What do we do when Gchat is down? We freak. Over and over again. We yell at the top of our lungs, which hurts, sort of, because we rarely speak aloud at this time of morning, "What have you done to me, Google!!!!????" We shake our fists at the grey sky, grey to portend the tearing away of something we hold near and dear to our Internet hearts and lives. Our main form of communication has been ripped from us, leaving an unspeakable gap to fill. What to do?

And then something from the furthest regions of our brain comes forth, something we remember vaguely, what were those 3 little letters, those You've Got Mail-esque vibes, the whooshing sound of a message sent, the slightly less whooshing sound of a person leaving a chat? Remember ... AIM? AOL. Instant. Messenger.

Remember! Of course we remember, we remember it like we remember that beloved elderly relative whom we really should call, if not visit in person. It's not been a part of our day-to-day lives for years, yet we still hold a fondness for it. It was so important, way back when; a friend we saw hourly if not nearly every minute. Work was done here. Plans were made, and so were jokes. There were flirtations and then breakups, even, and the ensuing need to "go invisible" and block people. If we can dredge them up, we find we still have our AIM names ... what was ours? Something missing a certain amount of letters? We open our iChat, because that's where we used it, a shift we made at some point in the mid-to-late 2000s, and there we are! We have a conversation, with our current boss!

It feels like the old days, and yet, we have changed, we are in another life now. This name, why was it a good idea to leave out the "e" in Jennifer? When did I call myself "Jennifer"? What is that old photo, something taken in an apartment lived in many years ago, and who are these strange "buddies" listed, odd names like fishfish and weinerdog, zukeface and uncomfortableb? Why are so many of them "offline," now that we really need them for support? In fact, only two are online, neither of whom it appears I used to date, so I reach out to one, whom I think I remember was a photo editor at Radar, a magazine that has since perished. Hark! It is, and she remembers me, too! We enjoy a cheery reunion. For some, it seems, AIM is not just a backup plan, but remains a daily reality.

Elsewhere on the Internet (thank God for Twitter), others have caught on that this is, indeed, a fine plan B, presuming one can remember that long-unused login and password. As a functional communication method, it is, in fact, much easier than the one-sentence email that others have been resorting to, which seems oddly sort of wasteful, or excessive, desperate tweeting. Or worse,  the lack of any communication at all, sitting and spinning alone, friendless, on the Internet. Except then some stranger tries to contact me, asking "Are you online?" Of course I'm online! Who is this person? I have no idea. I sign off. 

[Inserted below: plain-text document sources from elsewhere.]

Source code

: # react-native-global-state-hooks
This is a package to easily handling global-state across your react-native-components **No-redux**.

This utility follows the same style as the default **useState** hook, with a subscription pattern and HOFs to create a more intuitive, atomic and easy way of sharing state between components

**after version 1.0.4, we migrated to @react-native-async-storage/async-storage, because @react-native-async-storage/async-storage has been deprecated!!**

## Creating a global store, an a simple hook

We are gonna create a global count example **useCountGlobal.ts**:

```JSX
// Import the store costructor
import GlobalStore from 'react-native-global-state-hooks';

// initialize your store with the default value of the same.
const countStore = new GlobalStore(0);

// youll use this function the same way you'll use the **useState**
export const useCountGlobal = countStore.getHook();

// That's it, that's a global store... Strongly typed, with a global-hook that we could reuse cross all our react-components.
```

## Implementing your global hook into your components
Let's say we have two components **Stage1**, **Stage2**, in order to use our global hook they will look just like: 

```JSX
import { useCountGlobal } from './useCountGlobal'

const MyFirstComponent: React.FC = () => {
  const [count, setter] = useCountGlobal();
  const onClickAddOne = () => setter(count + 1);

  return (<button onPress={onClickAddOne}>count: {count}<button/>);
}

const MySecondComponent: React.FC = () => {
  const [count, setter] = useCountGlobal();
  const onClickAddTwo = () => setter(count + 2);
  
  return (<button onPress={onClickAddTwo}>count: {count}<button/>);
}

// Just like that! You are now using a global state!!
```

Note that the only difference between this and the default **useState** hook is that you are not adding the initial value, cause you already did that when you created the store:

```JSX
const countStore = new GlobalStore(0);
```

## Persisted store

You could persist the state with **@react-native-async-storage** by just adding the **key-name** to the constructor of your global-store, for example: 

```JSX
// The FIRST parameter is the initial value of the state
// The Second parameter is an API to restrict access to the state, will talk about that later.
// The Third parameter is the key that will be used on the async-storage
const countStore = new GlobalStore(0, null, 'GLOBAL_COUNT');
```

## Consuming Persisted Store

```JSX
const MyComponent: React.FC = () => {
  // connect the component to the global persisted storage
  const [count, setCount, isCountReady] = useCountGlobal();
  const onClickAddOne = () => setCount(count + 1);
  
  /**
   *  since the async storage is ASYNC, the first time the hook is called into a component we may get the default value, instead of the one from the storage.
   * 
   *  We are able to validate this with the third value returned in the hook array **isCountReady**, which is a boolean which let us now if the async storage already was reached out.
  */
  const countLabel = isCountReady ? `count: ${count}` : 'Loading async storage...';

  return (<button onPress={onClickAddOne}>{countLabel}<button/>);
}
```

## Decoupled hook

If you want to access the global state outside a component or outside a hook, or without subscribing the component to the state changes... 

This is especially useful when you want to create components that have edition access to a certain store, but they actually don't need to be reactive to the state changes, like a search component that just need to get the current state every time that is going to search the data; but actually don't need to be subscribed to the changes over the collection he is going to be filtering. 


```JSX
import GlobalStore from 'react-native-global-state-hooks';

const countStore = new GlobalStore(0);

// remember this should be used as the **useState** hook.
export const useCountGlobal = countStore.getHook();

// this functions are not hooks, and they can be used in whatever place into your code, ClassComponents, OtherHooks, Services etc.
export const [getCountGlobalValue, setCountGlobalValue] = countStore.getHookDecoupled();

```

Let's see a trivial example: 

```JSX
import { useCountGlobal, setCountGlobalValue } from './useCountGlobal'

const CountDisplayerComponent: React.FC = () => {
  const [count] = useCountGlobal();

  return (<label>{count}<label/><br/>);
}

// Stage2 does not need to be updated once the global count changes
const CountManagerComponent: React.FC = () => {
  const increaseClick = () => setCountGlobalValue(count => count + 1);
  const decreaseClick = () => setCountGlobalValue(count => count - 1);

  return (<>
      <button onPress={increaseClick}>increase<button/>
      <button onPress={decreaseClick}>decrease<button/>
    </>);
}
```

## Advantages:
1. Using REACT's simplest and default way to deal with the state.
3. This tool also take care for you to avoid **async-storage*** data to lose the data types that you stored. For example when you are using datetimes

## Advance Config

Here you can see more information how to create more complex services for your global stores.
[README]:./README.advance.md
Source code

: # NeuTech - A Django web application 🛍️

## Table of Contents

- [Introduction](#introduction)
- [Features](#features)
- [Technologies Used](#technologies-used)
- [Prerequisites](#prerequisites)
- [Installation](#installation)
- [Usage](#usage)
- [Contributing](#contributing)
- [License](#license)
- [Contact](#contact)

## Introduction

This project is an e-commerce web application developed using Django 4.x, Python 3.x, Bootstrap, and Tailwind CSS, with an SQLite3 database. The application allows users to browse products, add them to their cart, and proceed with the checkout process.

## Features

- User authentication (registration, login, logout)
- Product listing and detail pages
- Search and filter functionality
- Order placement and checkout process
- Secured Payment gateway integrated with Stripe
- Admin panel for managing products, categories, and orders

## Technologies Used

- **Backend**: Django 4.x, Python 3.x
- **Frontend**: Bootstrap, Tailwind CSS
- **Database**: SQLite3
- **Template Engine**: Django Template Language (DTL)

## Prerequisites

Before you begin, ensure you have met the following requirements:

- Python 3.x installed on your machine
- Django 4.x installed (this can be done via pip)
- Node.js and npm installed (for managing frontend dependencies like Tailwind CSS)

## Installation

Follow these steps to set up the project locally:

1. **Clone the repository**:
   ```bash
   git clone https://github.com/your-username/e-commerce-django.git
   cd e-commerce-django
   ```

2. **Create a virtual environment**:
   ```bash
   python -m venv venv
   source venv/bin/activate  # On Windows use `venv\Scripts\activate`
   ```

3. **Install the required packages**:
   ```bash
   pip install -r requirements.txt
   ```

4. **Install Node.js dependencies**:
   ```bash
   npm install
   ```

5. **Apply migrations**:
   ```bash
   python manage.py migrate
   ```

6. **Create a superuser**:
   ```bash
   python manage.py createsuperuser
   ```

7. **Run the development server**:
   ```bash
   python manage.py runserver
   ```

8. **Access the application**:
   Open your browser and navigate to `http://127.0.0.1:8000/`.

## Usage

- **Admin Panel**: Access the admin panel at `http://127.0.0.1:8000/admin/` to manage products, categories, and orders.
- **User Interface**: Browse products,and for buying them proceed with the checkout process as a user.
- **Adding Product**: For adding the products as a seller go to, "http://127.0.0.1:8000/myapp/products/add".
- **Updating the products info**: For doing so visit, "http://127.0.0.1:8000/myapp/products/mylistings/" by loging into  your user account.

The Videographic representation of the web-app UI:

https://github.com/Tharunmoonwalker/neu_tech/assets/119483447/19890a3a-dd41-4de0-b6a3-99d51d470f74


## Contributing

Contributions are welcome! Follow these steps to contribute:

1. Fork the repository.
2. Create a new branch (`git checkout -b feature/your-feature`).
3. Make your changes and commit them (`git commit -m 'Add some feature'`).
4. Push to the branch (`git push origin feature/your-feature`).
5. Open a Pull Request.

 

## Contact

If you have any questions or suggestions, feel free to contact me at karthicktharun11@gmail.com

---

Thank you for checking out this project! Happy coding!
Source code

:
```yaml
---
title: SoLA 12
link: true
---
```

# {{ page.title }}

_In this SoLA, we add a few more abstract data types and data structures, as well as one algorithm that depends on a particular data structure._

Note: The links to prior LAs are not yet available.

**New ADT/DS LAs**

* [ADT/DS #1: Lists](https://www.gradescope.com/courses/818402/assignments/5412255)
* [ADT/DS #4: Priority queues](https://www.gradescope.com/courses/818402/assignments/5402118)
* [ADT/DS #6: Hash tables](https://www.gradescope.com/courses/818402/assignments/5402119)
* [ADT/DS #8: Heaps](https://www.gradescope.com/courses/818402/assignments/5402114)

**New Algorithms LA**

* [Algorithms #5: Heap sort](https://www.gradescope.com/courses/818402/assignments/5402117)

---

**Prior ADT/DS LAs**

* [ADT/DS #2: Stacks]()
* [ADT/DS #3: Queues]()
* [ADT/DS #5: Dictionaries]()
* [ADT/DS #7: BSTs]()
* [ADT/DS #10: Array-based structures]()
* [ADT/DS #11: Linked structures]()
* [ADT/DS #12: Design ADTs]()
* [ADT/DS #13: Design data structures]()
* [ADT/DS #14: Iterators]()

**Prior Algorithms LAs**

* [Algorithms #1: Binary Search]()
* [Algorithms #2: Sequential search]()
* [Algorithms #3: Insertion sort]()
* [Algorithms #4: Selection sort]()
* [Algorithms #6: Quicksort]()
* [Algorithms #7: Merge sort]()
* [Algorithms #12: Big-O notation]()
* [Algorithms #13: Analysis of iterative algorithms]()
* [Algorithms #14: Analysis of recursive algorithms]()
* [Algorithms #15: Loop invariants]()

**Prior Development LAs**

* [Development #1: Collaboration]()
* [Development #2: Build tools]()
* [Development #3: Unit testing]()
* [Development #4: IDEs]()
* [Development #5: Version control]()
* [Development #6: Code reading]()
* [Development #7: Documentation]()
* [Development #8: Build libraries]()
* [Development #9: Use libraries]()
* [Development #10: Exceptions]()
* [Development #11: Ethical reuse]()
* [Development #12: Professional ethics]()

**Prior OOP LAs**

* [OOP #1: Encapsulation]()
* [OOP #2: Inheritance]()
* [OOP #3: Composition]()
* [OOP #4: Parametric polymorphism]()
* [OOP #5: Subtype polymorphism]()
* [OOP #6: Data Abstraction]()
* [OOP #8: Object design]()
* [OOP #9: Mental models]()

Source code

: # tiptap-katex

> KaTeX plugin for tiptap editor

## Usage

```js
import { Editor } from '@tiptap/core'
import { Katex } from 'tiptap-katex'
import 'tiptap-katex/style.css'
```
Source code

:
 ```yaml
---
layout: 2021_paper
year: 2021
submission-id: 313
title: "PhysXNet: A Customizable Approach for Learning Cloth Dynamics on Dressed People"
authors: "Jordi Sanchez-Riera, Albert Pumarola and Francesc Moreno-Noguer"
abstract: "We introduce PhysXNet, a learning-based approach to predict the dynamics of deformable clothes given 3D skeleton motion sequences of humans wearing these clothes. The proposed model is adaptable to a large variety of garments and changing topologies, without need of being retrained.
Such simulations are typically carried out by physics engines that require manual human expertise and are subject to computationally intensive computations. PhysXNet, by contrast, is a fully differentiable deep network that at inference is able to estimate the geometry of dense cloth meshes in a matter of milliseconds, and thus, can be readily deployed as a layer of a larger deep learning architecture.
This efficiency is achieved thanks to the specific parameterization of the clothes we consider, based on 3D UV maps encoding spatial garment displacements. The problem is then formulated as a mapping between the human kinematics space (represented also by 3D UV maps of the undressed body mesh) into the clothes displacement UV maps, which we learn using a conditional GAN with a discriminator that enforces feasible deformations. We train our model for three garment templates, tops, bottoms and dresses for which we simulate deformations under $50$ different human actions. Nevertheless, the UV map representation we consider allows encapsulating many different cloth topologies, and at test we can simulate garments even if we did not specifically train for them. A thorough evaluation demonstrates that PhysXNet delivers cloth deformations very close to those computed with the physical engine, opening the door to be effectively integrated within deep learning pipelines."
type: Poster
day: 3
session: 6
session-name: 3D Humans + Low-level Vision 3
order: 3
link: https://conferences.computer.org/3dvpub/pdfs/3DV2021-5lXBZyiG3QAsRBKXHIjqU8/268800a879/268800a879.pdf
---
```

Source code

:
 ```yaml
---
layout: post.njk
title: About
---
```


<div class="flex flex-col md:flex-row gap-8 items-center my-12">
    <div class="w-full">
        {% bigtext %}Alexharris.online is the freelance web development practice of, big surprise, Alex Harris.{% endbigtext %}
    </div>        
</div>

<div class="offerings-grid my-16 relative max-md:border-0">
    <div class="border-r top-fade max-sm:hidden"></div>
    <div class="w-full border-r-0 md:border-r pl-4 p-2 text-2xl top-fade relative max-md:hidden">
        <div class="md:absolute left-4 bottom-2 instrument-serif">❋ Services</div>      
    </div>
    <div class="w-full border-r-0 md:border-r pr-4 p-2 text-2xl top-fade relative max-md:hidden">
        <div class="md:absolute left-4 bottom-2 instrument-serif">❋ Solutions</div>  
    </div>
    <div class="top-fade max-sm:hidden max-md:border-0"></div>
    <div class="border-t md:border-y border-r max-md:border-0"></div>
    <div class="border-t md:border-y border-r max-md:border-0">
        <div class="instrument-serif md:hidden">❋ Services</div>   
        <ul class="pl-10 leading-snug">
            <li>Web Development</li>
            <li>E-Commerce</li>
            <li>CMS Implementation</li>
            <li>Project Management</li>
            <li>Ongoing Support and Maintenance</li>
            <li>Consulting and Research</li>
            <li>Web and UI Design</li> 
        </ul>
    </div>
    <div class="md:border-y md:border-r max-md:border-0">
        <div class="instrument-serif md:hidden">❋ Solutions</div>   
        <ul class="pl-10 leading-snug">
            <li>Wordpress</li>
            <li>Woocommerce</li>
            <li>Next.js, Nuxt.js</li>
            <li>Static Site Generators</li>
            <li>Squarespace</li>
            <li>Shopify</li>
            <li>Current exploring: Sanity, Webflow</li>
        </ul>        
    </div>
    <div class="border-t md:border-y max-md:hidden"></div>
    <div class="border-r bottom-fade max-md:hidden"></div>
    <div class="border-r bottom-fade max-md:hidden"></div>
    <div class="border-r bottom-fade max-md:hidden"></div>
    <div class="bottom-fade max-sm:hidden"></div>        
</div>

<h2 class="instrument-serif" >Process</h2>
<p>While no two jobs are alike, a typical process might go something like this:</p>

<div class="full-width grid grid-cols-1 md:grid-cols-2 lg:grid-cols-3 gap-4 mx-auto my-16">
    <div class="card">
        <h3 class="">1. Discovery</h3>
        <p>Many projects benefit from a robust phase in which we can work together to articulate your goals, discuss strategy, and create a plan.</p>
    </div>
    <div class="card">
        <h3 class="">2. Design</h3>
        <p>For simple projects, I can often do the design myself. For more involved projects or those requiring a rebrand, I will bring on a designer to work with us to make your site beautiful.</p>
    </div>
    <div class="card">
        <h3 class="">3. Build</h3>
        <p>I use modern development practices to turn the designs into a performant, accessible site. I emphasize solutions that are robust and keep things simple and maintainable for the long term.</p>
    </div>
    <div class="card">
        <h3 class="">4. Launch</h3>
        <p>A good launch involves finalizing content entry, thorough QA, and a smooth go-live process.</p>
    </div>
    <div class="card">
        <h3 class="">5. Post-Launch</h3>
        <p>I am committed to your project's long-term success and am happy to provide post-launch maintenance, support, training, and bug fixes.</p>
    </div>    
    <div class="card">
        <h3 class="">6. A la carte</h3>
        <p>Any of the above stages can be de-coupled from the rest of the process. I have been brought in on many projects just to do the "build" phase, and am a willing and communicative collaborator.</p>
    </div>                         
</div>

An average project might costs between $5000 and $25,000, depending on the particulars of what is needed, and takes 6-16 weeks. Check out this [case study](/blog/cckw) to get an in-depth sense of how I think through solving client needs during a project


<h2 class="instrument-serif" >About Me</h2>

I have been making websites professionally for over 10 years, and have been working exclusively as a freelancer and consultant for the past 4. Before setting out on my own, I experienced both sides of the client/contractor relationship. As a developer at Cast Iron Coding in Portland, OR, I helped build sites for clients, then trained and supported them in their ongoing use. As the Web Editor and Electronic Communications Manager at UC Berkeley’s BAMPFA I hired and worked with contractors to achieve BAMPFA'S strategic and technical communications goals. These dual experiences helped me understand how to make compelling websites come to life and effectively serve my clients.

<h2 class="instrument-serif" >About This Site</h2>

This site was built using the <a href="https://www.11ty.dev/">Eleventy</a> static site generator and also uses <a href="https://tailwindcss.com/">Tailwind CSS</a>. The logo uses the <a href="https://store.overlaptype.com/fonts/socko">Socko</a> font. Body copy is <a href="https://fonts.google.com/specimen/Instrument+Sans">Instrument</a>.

Taking a positive stance, we think, maybe this temporary lack of Gchat has been refreshing, freeing, eye-opening. Certainly it's less stressful not having that incessant pinging in the background to attend to as if it were a human command. Maybe this has even helped us get a little more work done. Maybe? Still, we admit, we'll feel far more comfortable when the green dots allow for actual relationship interactions as opposed to this false sense of calm. AIM may be good in a pinch, but it's a bit like using a landline in an iPhone world. (Others more multi-talented than we are—including one friend with three Gchat and two AIM accounts, integrated via Adium—weigh in to inform us that they still use AIM all the time.)